- Education: Maharaja Sayajirao University of Baroda (B.A.) Seton Hall University (MBA)
- Occupations: Chairman & managing director of Alembic Pharmaceuticals Ltd and president of the Baroda Cricket Association.
- Spouse: Malika Amin
- Children: 3

= Chirayu Amin =

Indian cricket administrator and businessman

Chirayu Amin is an Indian billionaire businessman and cricket administrator. He is the chairman and managing director of Alembic Pharmaceuticals Ltd., and Alembic Group. He was the chairman of the Indian Premier League and vice president of the Board of Control for Cricket in India. He was also the chairman of the Federation of Indian Chambers of Commerce. He also was the president of the Baroda Cricket Association.

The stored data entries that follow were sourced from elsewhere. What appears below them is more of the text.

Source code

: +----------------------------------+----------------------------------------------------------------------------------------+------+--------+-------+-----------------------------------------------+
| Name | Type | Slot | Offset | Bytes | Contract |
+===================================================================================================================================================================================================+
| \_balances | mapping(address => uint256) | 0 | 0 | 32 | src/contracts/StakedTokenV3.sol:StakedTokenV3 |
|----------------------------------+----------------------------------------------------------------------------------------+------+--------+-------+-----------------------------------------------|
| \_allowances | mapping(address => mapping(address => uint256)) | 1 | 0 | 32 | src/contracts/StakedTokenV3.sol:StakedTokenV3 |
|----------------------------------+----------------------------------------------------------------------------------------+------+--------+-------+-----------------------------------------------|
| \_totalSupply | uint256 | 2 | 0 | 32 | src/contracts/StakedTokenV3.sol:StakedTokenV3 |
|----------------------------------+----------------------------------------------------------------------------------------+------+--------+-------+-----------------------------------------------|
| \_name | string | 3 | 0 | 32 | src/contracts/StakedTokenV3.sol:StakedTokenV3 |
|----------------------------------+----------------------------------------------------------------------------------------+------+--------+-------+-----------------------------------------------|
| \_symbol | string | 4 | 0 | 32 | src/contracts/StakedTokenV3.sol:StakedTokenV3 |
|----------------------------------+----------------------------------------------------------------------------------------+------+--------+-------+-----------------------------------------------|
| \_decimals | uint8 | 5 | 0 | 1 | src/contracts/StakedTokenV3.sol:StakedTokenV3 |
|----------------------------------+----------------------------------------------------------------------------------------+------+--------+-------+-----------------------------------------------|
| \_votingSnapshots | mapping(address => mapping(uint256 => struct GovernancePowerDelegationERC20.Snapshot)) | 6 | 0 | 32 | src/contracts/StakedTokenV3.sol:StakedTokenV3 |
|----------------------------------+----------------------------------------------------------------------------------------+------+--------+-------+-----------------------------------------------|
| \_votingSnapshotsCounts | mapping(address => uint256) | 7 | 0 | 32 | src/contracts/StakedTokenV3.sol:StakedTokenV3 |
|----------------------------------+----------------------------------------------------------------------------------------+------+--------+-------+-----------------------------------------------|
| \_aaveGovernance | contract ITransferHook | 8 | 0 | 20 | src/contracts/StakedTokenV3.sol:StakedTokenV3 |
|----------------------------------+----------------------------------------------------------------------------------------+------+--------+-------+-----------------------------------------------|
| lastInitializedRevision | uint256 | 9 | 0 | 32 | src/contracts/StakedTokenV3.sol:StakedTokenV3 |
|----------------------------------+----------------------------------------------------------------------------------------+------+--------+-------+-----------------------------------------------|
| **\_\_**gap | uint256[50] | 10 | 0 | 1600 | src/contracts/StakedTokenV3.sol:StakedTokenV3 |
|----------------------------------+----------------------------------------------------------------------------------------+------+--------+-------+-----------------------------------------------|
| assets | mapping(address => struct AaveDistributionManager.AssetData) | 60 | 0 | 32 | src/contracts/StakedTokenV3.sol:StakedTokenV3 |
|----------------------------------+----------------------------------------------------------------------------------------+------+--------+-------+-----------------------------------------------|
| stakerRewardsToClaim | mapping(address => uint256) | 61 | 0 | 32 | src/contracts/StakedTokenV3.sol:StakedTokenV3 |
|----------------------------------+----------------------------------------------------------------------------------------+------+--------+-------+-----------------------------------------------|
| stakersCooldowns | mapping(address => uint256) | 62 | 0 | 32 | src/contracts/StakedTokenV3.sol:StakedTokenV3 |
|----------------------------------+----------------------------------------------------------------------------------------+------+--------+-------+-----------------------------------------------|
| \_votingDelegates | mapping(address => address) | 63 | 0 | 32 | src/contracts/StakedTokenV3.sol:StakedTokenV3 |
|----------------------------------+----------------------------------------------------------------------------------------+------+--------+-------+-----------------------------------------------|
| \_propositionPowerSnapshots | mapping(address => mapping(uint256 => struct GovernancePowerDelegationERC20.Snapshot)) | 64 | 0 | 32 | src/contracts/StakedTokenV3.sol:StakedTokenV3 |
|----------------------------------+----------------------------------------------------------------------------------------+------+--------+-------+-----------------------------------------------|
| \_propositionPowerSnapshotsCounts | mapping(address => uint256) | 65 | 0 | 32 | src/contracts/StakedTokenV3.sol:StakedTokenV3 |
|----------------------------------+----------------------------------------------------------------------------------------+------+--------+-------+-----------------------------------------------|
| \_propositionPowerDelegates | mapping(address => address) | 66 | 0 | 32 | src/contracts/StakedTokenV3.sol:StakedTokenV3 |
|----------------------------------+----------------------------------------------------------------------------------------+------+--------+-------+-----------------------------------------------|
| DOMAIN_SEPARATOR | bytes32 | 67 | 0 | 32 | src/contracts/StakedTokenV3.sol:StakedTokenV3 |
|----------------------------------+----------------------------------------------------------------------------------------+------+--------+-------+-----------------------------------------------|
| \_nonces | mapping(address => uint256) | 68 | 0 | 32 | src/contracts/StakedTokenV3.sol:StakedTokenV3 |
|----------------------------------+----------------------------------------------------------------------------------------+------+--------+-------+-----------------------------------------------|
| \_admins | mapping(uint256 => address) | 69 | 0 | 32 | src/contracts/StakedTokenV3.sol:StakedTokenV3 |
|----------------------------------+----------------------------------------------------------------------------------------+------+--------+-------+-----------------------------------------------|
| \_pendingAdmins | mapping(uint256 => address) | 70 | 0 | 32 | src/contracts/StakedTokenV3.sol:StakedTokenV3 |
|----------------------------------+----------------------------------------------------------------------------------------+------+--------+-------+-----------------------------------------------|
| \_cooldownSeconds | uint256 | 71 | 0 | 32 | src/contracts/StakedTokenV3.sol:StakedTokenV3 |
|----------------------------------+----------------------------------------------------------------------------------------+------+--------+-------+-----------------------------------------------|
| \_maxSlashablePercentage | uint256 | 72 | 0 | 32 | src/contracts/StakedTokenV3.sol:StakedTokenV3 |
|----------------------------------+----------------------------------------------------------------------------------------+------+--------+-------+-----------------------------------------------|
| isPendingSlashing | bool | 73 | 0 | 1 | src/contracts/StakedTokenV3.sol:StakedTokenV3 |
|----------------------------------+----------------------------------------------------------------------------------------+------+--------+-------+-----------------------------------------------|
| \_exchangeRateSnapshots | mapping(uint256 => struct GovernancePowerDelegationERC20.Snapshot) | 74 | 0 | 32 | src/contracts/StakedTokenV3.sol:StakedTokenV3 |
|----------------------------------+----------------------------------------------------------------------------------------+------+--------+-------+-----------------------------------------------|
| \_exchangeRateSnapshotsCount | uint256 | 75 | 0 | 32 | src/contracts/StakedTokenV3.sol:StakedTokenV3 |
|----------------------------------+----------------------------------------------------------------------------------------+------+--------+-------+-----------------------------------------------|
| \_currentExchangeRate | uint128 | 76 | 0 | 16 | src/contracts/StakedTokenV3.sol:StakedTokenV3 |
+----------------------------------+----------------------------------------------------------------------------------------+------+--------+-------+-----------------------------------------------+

As of May 2021, Amin has a net worth of US$1.8 billion according to Forbes.

In January 2021, he was awarded a lifetime achievement award by the Federation of Gujarat Industries (FGI).

==Personal life==
Chirayu Amin was born into Leva Patel family in Vadodara, Gujarat, which was involved in industries like textiles and pharmaceuticals, Chirayu Amin was raised with a foundation of business acumen. His father, Ramanbhai Amin, was a key figure in the pharmaceutical industry, having founded Alembic Pharmaceuticals in 1907, one of India's oldest pharmaceutical companies. His wife, Malika Chirayu Amin, was named among the India's richest woman in 2020 by Kotak Wealth Hurun.